Receding Horizon Task and Motion Planning in Changing Environments
This work addresses the problem of robust robotic manipulation in non-static workspaces for robotics researchers, though it is incremental as it builds on existing TAMP approaches with a receding horizon adaptation.
The paper tackles the challenge of Task and Motion Planning (TAMP) in dynamic environments with noisy sensors by proposing an online approximated method that combines geometric reasoning, motion planning, and task planning in a receding horizon fashion. It validates the approach in simulations, showing it handles unexpected changes while maintaining performance comparable to other TAMP methods on static benchmarks.

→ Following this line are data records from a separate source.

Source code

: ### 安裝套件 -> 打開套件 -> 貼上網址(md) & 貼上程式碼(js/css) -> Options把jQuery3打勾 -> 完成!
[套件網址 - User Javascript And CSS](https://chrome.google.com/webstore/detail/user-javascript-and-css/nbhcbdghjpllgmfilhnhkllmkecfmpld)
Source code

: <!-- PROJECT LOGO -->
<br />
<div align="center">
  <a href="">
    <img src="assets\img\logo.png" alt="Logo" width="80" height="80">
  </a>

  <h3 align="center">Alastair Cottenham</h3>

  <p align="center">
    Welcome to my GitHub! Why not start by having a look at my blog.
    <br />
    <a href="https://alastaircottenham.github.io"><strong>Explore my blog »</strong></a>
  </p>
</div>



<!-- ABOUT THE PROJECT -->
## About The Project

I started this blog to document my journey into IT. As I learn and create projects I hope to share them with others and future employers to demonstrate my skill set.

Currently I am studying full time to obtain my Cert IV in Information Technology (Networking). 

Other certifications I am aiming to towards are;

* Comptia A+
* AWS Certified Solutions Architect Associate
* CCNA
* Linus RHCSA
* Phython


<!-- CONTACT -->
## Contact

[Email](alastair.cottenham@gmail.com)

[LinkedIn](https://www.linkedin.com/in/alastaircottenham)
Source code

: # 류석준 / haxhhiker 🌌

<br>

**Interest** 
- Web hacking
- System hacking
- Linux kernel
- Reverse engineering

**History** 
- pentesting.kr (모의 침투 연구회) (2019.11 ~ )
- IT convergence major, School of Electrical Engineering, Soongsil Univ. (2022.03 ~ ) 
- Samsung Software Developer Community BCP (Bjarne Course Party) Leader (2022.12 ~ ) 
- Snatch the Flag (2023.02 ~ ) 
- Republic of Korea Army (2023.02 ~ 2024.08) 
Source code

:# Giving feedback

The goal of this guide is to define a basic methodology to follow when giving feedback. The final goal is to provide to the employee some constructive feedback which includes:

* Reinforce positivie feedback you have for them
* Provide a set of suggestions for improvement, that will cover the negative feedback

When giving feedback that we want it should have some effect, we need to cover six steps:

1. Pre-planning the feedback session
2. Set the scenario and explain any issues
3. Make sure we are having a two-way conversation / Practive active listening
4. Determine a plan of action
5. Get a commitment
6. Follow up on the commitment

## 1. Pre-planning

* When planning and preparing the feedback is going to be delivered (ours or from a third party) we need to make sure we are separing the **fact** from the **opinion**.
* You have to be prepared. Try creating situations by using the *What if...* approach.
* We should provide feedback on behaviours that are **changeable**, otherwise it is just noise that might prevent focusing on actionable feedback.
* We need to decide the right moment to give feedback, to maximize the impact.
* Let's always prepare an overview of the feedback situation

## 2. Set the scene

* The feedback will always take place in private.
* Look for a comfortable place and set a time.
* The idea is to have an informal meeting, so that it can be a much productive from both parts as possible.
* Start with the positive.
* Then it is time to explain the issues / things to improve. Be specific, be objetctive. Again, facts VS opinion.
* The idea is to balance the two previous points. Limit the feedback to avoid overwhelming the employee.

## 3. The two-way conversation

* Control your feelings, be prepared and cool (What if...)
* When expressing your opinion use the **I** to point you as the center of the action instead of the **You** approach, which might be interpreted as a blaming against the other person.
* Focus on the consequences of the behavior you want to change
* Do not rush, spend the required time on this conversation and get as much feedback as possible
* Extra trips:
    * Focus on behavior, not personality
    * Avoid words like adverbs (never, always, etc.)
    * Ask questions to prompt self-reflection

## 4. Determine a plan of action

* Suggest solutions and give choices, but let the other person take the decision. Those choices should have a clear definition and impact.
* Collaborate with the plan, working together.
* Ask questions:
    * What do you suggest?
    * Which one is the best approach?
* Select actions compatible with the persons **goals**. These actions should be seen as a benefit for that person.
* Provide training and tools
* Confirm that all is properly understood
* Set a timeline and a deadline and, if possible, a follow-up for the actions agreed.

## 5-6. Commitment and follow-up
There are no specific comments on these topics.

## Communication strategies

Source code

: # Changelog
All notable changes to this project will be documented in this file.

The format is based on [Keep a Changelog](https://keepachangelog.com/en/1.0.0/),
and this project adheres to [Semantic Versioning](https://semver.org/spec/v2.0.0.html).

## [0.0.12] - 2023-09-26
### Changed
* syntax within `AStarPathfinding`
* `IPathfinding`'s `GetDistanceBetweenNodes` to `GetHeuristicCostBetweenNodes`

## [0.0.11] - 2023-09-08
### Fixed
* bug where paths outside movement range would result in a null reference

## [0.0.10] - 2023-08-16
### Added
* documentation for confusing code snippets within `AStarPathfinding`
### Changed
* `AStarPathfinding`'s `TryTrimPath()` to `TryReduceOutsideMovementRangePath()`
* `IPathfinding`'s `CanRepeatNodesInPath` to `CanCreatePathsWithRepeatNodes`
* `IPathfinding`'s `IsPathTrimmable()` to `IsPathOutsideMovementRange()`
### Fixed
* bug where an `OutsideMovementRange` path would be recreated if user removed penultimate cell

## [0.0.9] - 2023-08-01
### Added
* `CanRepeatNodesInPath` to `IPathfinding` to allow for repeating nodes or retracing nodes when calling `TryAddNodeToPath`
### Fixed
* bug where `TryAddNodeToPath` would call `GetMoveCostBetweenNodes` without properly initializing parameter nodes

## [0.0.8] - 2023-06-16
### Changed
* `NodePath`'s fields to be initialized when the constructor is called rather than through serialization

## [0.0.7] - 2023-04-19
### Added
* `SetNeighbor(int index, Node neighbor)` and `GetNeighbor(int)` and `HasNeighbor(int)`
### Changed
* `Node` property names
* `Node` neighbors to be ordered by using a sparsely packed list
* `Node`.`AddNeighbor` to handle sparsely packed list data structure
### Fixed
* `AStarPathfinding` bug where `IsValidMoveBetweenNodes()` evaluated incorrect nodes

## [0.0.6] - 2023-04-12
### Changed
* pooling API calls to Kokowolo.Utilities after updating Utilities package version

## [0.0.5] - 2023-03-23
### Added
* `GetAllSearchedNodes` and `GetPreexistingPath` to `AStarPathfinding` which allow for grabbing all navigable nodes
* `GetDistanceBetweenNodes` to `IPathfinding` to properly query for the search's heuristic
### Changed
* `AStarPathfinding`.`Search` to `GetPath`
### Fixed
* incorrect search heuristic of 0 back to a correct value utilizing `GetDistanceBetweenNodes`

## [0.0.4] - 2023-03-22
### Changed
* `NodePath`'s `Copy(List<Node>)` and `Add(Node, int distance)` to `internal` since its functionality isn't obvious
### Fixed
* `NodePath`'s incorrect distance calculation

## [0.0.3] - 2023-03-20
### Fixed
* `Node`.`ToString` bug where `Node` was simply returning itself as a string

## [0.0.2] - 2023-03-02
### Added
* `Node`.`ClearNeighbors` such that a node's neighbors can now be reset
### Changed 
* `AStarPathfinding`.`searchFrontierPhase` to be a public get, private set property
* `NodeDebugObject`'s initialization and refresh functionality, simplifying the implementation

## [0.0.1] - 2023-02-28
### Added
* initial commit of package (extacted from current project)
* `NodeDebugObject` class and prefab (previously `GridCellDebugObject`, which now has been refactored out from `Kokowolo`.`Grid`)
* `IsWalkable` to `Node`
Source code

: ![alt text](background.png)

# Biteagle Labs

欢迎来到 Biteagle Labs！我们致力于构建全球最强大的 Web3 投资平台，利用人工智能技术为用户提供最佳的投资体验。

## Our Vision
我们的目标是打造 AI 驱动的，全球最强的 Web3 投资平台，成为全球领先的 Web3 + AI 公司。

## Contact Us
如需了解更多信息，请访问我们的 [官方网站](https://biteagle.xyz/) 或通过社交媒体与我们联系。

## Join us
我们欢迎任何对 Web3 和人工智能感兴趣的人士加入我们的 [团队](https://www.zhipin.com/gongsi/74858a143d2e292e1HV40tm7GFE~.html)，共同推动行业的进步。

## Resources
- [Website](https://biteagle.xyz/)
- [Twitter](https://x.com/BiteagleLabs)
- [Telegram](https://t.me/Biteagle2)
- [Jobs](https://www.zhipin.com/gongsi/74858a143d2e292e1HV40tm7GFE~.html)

Complex manipulation tasks require careful integration of symbolic reasoning and motion planning. This problem, commonly referred to as Task and Motion Planning (TAMP), is even more challenging if the workspace is non-static, e.g. due to human interventions and perceived with noisy non-ideal sensors. This work proposes an online approximated TAMP method that combines a geometric reasoning module and a motion planner with a standard task planner in a receding horizon fashion. Our approach iteratively solves a reduced planning problem over a receding window of a limited number of future actions during the implementation of the actions. Thus, only the first action of the horizon is actually scheduled at each iteration, then the window is moved forward, and the problem is solved again. This procedure allows to naturally take into account potential changes in the scene while ensuring good runtime performance. We validate our approach within extensive experiments in a simulated environment. We showed that our approach is able to deal with unexpected changes in the environment while ensuring comparable performance with respect to other recent TAMP approaches in solving traditional static benchmarks. We release with this paper the open-source implementation of our method.